番茄Tm-22蛋白是一种CC-NBS-LRR（卷曲螺旋结构域-含核苷酸结合结构域-富亮氨酸重复结构域）类抗性（Resistance，R）蛋白，它能识别烟草花叶病毒（Tobacco mosaic virus，TMV）的运动蛋白（Movement protein，MP）并激活植物产生强烈的免疫反应。植物需要迅速、精确地对参与抗病反应的基因进行调控，该过程通常涉及表观遗传调控。真核生物中，组蛋白乙酰化修饰作为一种表观遗传调控的方式，对染色质结构修饰和基因表达调控至关重要，但该类修饰在R蛋白介导的抗病毒反应中的作用及其机制尚不清楚。本研究发现，本生烟中组蛋白乙酰化酶NbHAT1和NbHAT2是Tm-22介导的抗TMV免疫反应的正调控因子。并且，NbHAT2能够与Trihelix转录因子家族的NbGT1（Trihelix transcription factor-1）直接互作，协同参与Tm-22介导的抗病毒反应。同时，二者响应TMV的侵染，表现为TMV侵染Tm-22转基因植物后，NbHAT2和NbGT1基因的转录水平上调以及二者编码的蛋白之间的互作增强。进一步研究发现，沉默NbHAT2或NbGT1基因导致植物组蛋白H4（Histone 4）整体的乙酰化水平降低；过表达NbHAT2或NbGT1的转基因植物中，组蛋白H4整体的的乙酰化水平升高，尤其对组蛋白H4第16位赖氨酸（H4K16）的乙酰化水平影响显著。本研究还发现高迁移率族蛋白NbHMGB3（High mobility group B3）同样也正向调控Tm-22介导的抗TMV过程。NbGT1可结合NbHMGB3基因的启动子区，它可能招募NbHAT2调节该基因启动子区域的组蛋白H4的乙酰化水平来共同调节NbHMGB3基因的转录水平，从而影响Tm-22转基因植物对TMV的抗性。综上所述，本研究首次报道了NbHAT2、NbGT1和NbHMGB3是Tm-22抗TMV信号通路的重要调控蛋白，揭示了组蛋白乙酰化酶在Tm-22介导的抗病毒反应中的分子机制，探索了乙酰化修饰调控在植物R基因介导的抗病毒机制中的作用，为作物抗病毒提供新思路。

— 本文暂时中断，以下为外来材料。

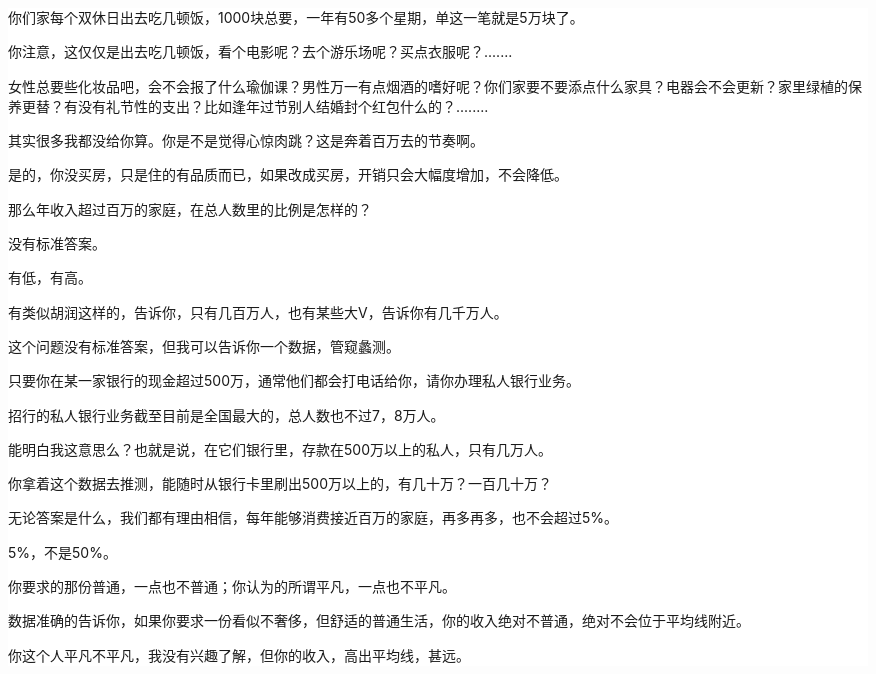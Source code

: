   

你们家每个双休日出去吃几顿饭，1000块总要，一年有50多个星期，单这一笔就是5万块了。

  

你注意，这仅仅是出去吃几顿饭，看个电影呢？去个游乐场呢？买点衣服呢？.......

  

女性总要些化妆品吧，会不会报了什么瑜伽课？男性万一有点烟酒的嗜好呢？你们家要不要添点什么家具？电器会不会更新？家里绿植的保养更替？有没有礼节性的支出？比如逢年过节别人结婚封个红包什么的？........

  

其实很多我都没给你算。你是不是觉得心惊肉跳？这是奔着百万去的节奏啊。

  

是的，你没买房，只是住的有品质而已，如果改成买房，开销只会大幅度增加，不会降低。

  

那么年收入超过百万的家庭，在总人数里的比例是怎样的？

  

没有标准答案。

  

有低，有高。

  

有类似胡润这样的，告诉你，只有几百万人，也有某些大V，告诉你有几千万人。

  

这个问题没有标准答案，但我可以告诉你一个数据，管窥蠡测。

  

只要你在某一家银行的现金超过500万，通常他们都会打电话给你，请你办理私人银行业务。  

  

招行的私人银行业务截至目前是全国最大的，总人数也不过7，8万人。

  

能明白我这意思么？也就是说，在它们银行里，存款在500万以上的私人，只有几万人。

  

你拿着这个数据去推测，能随时从银行卡里刷出500万以上的，有几十万？一百几十万？

  

无论答案是什么，我们都有理由相信，每年能够消费接近百万的家庭，再多再多，也不会超过5%。

  

5%，不是50%。

  

你要求的那份普通，一点也不普通；你认为的所谓平凡，一点也不平凡。

  

数据准确的告诉你，如果你要求一份看似不奢侈，但舒适的普通生活，你的收入绝对不普通，绝对不会位于平均线附近。

  

你这个人平凡不平凡，我没有兴趣了解，但你的收入，高出平均线，甚远。
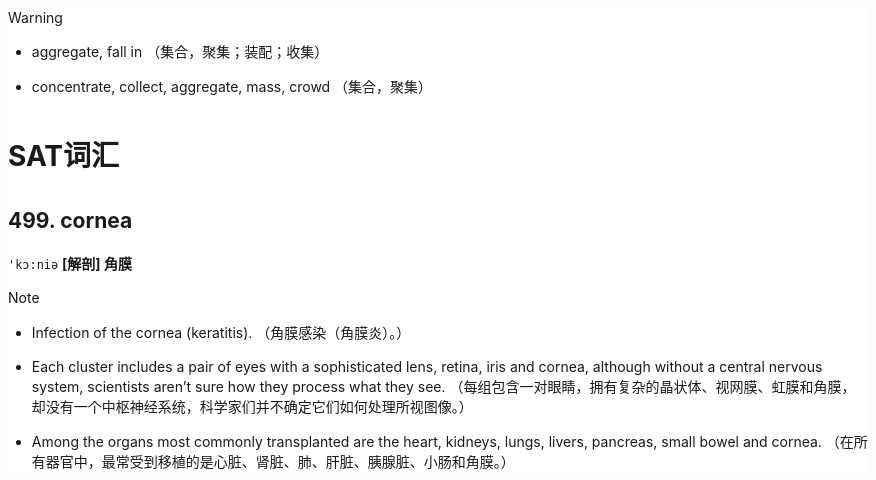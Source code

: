> [!WARNING]
>
> - aggregate, fall in （集合，聚集；装配；收集）
>
> - concentrate, collect, aggregate, mass, crowd （集合，聚集）
>

# SAT词汇

## 499. cornea

`'kɔ:niə`  **[解剖] 角膜**

> [!NOTE]
>
> - Infection of the cornea (keratitis). （角膜感染（角膜炎）。）
>
> - Each cluster includes a pair of eyes with a sophisticated lens, retina, iris and cornea, although without a central nervous system, scientists aren’t sure how they process what they see. （每组包含一对眼睛，拥有复杂的晶状体、视网膜、虹膜和角膜，却没有一个中枢神经系统，科学家们并不确定它们如何处理所视图像。）
>
> - Among the organs most commonly transplanted are the heart, kidneys, lungs, livers, pancreas, small bowel and cornea. （在所有器官中，最常受到移植的是心脏、肾脏、肺、肝脏、胰腺脏、小肠和角膜。）
>

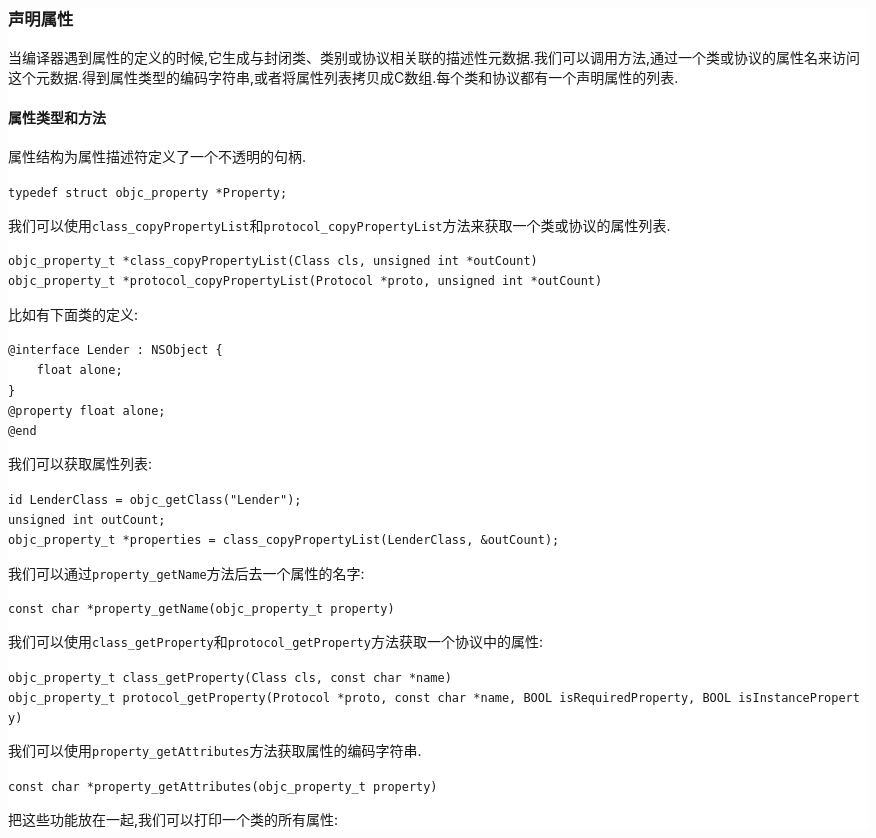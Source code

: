 ### 声明属性

当编译器遇到属性的定义的时候,它生成与封闭类、类别或协议相关联的描述性元数据.我们可以调用方法,通过一个类或协议的属性名来访问这个元数据.得到属性类型的编码字符串,或者将属性列表拷贝成C数组.每个类和协议都有一个声明属性的列表.


#### 属性类型和方法

属性结构为属性描述符定义了一个不透明的句柄.

```
typedef struct objc_property *Property;
```

我们可以使用`class_copyPropertyList`和`protocol_copyPropertyList`方法来获取一个类或协议的属性列表.

```
objc_property_t *class_copyPropertyList(Class cls, unsigned int *outCount)
objc_property_t *protocol_copyPropertyList(Protocol *proto, unsigned int *outCount)
```

比如有下面类的定义:

```
@interface Lender : NSObject {
    float alone;
}
@property float alone;
@end
```

我们可以获取属性列表:

```
id LenderClass = objc_getClass("Lender");
unsigned int outCount;
objc_property_t *properties = class_copyPropertyList(LenderClass, &outCount);
```

我们可以通过`property_getName`方法后去一个属性的名字:

```
const char *property_getName(objc_property_t property)
```

我们可以使用`class_getProperty`和`protocol_getProperty`方法获取一个协议中的属性:

```
objc_property_t class_getProperty(Class cls, const char *name)
objc_property_t protocol_getProperty(Protocol *proto, const char *name, BOOL isRequiredProperty, BOOL isInstanceProperty)
```

我们可以使用`property_getAttributes`方法获取属性的编码字符串.

```
const char *property_getAttributes(objc_property_t property)
```

把这些功能放在一起,我们可以打印一个类的所有属性:
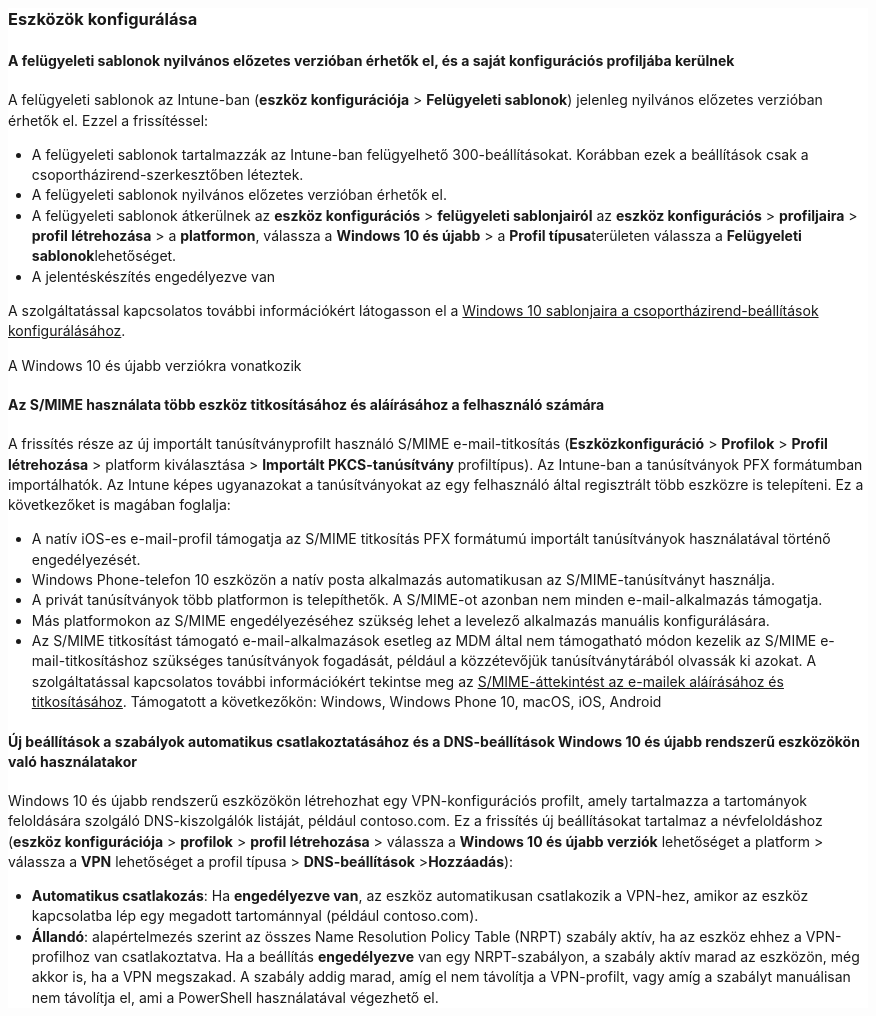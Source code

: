 

### <a name="device-configuration"></a>Eszközök konfigurálása

#### <a name="administrative-templates-are-in-public-preview-and-moved-to-their-own-configuration-profile----3322847---"></a>A felügyeleti sablonok nyilvános előzetes verzióban érhetők el, és a saját konfigurációs profiljába kerülnek 

A felügyeleti sablonok az Intune-ban (**eszköz konfigurációja** > **Felügyeleti sablonok**) jelenleg nyilvános előzetes verzióban érhetők el. Ezzel a frissítéssel:

- A felügyeleti sablonok tartalmazzák az Intune-ban felügyelhető 300-beállításokat. Korábban ezek a beállítások csak a csoportházirend-szerkesztőben léteztek.
- A felügyeleti sablonok nyilvános előzetes verzióban érhetők el.
- A felügyeleti sablonok átkerülnek az **eszköz konfigurációs** > **felügyeleti sablonjairól** az **eszköz konfigurációs** > **profiljaira** > **profil létrehozása** > a **platformon**, válassza a **Windows 10 és újabb** > a **Profil típusa**területen válassza a **Felügyeleti sablonok**lehetőséget.
- A jelentéskészítés engedélyezve van

A szolgáltatással kapcsolatos további információkért látogasson el a [Windows 10 sablonjaira a csoportházirend-beállítások konfigurálásához](../configuration/administrative-templates-windows.md).

A Windows 10 és újabb verziókra vonatkozik

#### <a name="use-smime-to-encrypt-and-sign-multiple-devices-for-a-user---1333642---"></a>Az S/MIME használata több eszköz titkosításához és aláírásához a felhasználó számára
A frissítés része az új importált tanúsítványprofilt használó S/MIME e-mail-titkosítás (**Eszközkonfiguráció** > **Profilok** > **Profil létrehozása** > platform kiválasztása > **Importált PKCS-tanúsítvány** profiltípus). Az Intune-ban a tanúsítványok PFX formátumban importálhatók. Az Intune képes ugyanazokat a tanúsítványokat az egy felhasználó által regisztrált több eszközre is telepíteni. Ez a következőket is magában foglalja:
- A natív iOS-es e-mail-profil támogatja az S/MIME titkosítás PFX formátumú importált tanúsítványok használatával történő engedélyezését.
- Windows Phone-telefon 10 eszközön a natív posta alkalmazás automatikusan az S/MIME-tanúsítványt használja.
- A privát tanúsítványok több platformon is telepíthetők. A S/MIME-ot azonban nem minden e-mail-alkalmazás támogatja.
- Más platformokon az S/MIME engedélyezéséhez szükség lehet a levelező alkalmazás manuális konfigurálására.  
- Az S/MIME titkosítást támogató e-mail-alkalmazások esetleg az MDM által nem támogatható módon kezelik az S/MIME e-mail-titkosításhoz szükséges tanúsítványok fogadását, például a közzétevőjük tanúsítványtárából olvassák ki azokat.
A szolgáltatással kapcsolatos további információkért tekintse meg az [S/MIME-áttekintést az e-mailek aláírásához és titkosításához](../protect/certificates-s-mime-encryption-sign.md).
Támogatott a következőkön: Windows, Windows Phone 10, macOS, iOS, Android

#### <a name="new-options-to-automatically-connect-and-persist-rules-when-using-dns-settings-on-windows-10-and-later-devices---1333665-2999078---"></a>Új beállítások a szabályok automatikus csatlakoztatásához és a DNS-beállítások Windows 10 és újabb rendszerű eszközökön való használatakor
Windows 10 és újabb rendszerű eszközökön létrehozhat egy VPN-konfigurációs profilt, amely tartalmazza a tartományok feloldására szolgáló DNS-kiszolgálók listáját, például contoso.com. Ez a frissítés új beállításokat tartalmaz a névfeloldáshoz (**eszköz konfigurációja** > **profilok** > **profil létrehozása** > válassza a **Windows 10 és újabb verziók** lehetőséget a platform > válassza a **VPN** lehetőséget a profil típusa > **DNS-beállítások** >**Hozzáadás**): 
- **Automatikus csatlakozás**: Ha **engedélyezve van**, az eszköz automatikusan csatlakozik a VPN-hez, amikor az eszköz kapcsolatba lép egy megadott tartománnyal (például contoso.com).
- **Állandó**: alapértelmezés szerint az összes Name Resolution Policy Table (NRPT) szabály aktív, ha az eszköz ehhez a VPN-profilhoz van csatlakoztatva. Ha a beállítás **engedélyezve** van egy NRPT-szabályon, a szabály aktív marad az eszközön, még akkor is, ha a VPN megszakad. A szabály addig marad, amíg el nem távolítja a VPN-profilt, vagy amíg a szabályt manuálisan nem távolítja el, ami a PowerShell használatával végezhető el.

Tomato Tm-22 is a representative example of resistance （R） proteins and confers resistance against the Tobacco mosaic virus （TMV）. Histone acetylation is essential for chromatin structure modification and gene expression regulation in eukaryotes. It participates in rapid and massive reprogramming of transcription to precisely regulate and fine-turn defense responses after pathogen infection. However, the underlying mechanism of histone acetylation in the R protein-mediated antiviral response is poorly understood. This study showed that the histone acetylase NbHAT2 directly interacted with NbGT1, a member of Trihelix transcription factor-1, both of which are positive regulators of Tm-22-mediated resistance against TMV. Once TMV infected transgenic Tm-22 plants, the transcription levels of the NbHAT2 and NbGT1 gene were up-regulated, and the interaction between NbHAT2 and NbGT1 was enhanced. It was found that NbHAT2 and NbGT1 modulated the overall acetylation level of histone H4, especially in the H4K16. The high mobility group protein NbHMGB3 also positively regulated Tm-22-mediated resistance against TMV, which was shown to be co-regulated by NbHAT2 and NbGT1. NbGT1 specifically bound to the GT element in the promoter region of the NbHMGB3 gene and probably recruited NbHAT2 to modify histone H4 acetylation in the promoter region of the gene, which activated the transcription of the NbHMGB3 gene to enhance TMV resistance. In conclusion, an uncharacterized epigenetic complex was verified to function in Tm-22-mediated TMV resistance, which provides mechanistic insights into how a histone acetylase along with a transcription factor contributes to R protein-mediated immune responses.